→ **Aim of the task**
Setting pictures aside, output exactly the lines from the start of the records to the line with "Lee, 2004). [Link](http://cogcomp.cs.illinois.edu/Data/QA/QC/)", that line included.

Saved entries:
■ ■ ■ ■ ■ ■ ■

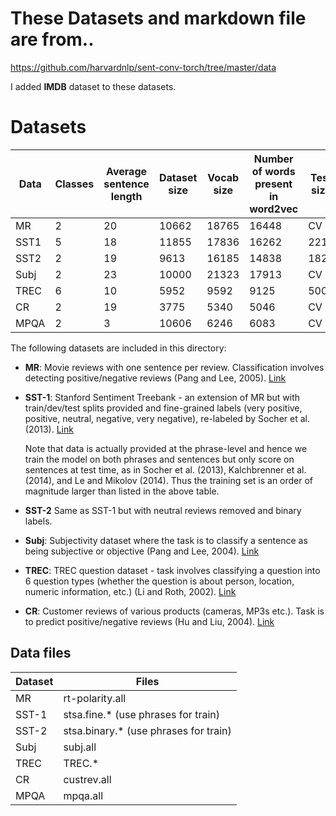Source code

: # These Datasets and markdown file are from..
https://github.com/harvardnlp/sent-conv-torch/tree/master/data

I added **IMDB** dataset to these datasets.

# Datasets

**Data** | Classes | Average sentence length | Dataset size | Vocab size | Number of words present in word2vec | Test size
--- | --- | --- | --- | --- | --- | ---
MR | 2 | 20 | 10662 | 18765 | 16448 | CV
SST1 | 5 | 18 | 11855 | 17836 | 16262 | 2210
SST2 | 2 | 19 | 9613 | 16185 | 14838 | 1821
Subj | 2 | 23 | 10000 | 21323 | 17913 | CV
TREC | 6 | 10 | 5952 | 9592 | 9125 | 500
CR | 2 | 19 | 3775 | 5340 | 5046 | CV
MPQA | 2 | 3 | 10606 | 6246 | 6083 | CV

The following datasets are included in this directory:
  * **MR**: Movie reviews with one sentence per review. Classification involves detecting positive/negative reviews (Pang and Lee, 2005). [Link](https://www.cs.cornell.edu/people/pabo/movie-review-data/)
  * **SST-1**: Stanford Sentiment Treebank - an extension of MR but with train/dev/test splits provided and fine-grained labels (very positive, positive, neutral, negative, very negative), re-labeled by Socher et al. (2013). [Link](http://nlp.stanford.edu/sentiment/)

    Note that data is actually provided at the phrase-level and hence we train the model on both phrases and sentences but only score on sentences at test time, as in Socher et al. (2013), Kalchbrenner et al. (2014), and Le and Mikolov (2014). Thus the training set is an order of magnitude larger than listed in the above table.
  * **SST-2** Same as SST-1 but with neutral reviews removed and binary labels.
  * **Subj**: Subjectivity dataset where the task is to classify a sentence as being subjective or objective (Pang and Lee, 2004). [Link](http://cogcomp.cs.illinois.edu/Data/QA/QC/)
  * **TREC**: TREC question dataset - task involves classifying a question into 6 question types (whether the question is about person, location, numeric information, etc.) (Li and Roth, 2002). [Link](http://www.cs.uic.edu/⇠liub/FBS/sentiment-analysis.html)
  * **CR**: Customer reviews of various products (cameras, MP3s etc.). Task is to predict positive/negative reviews (Hu and Liu, 2004). [Link](http://www.cs.pitt.edu/mpqa/)

## Data files

Dataset | Files
--- | ---
MR | rt-polarity.all
SST-1 | stsa.fine.\* (use phrases for train)
SST-2 | stsa.binary.\* (use phrases for train)
Subj | subj.all
TREC | TREC.\*
CR | custrev.all
MPQA | mpqa.all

■ ■ ■ ■ ■ ■ ■

→ **Solution**
Source code

: # These Datasets and markdown file are from..
https://github.com/harvardnlp/sent-conv-torch/tree/master/data

I added **IMDB** dataset to these datasets.

# Datasets

**Data** | Classes | Average sentence length | Dataset size | Vocab size | Number of words present in word2vec | Test size
--- | --- | --- | --- | --- | --- | ---
MR | 2 | 20 | 10662 | 18765 | 16448 | CV
SST1 | 5 | 18 | 11855 | 17836 | 16262 | 2210
SST2 | 2 | 19 | 9613 | 16185 | 14838 | 1821
Subj | 2 | 23 | 10000 | 21323 | 17913 | CV
TREC | 6 | 10 | 5952 | 9592 | 9125 | 500
CR | 2 | 19 | 3775 | 5340 | 5046 | CV
MPQA | 2 | 3 | 10606 | 6246 | 6083 | CV

The following datasets are included in this directory:
  * **MR**: Movie reviews with one sentence per review. Classification involves detecting positive/negative reviews (Pang and Lee, 2005). [Link](https://www.cs.cornell.edu/people/pabo/movie-review-data/)
  * **SST-1**: Stanford Sentiment Treebank - an extension of MR but with train/dev/test splits provided and fine-grained labels (very positive, positive, neutral, negative, very negative), re-labeled by Socher et al. (2013). [Link](http://nlp.stanford.edu/sentiment/)

    Note that data is actually provided at the phrase-level and hence we train the model on both phrases and sentences but only score on sentences at test time, as in Socher et al. (2013), Kalchbrenner et al. (2014), and Le and Mikolov (2014). Thus the training set is an order of magnitude larger than listed in the above table.
  * **SST-2** Same as SST-1 but with neutral reviews removed and binary labels.
  * **Subj**: Subjectivity dataset where the task is to classify a sentence as being subjective or objective (Pang and Lee, 2004). [Link](http://cogcomp.cs.illinois.edu/Data/QA/QC/)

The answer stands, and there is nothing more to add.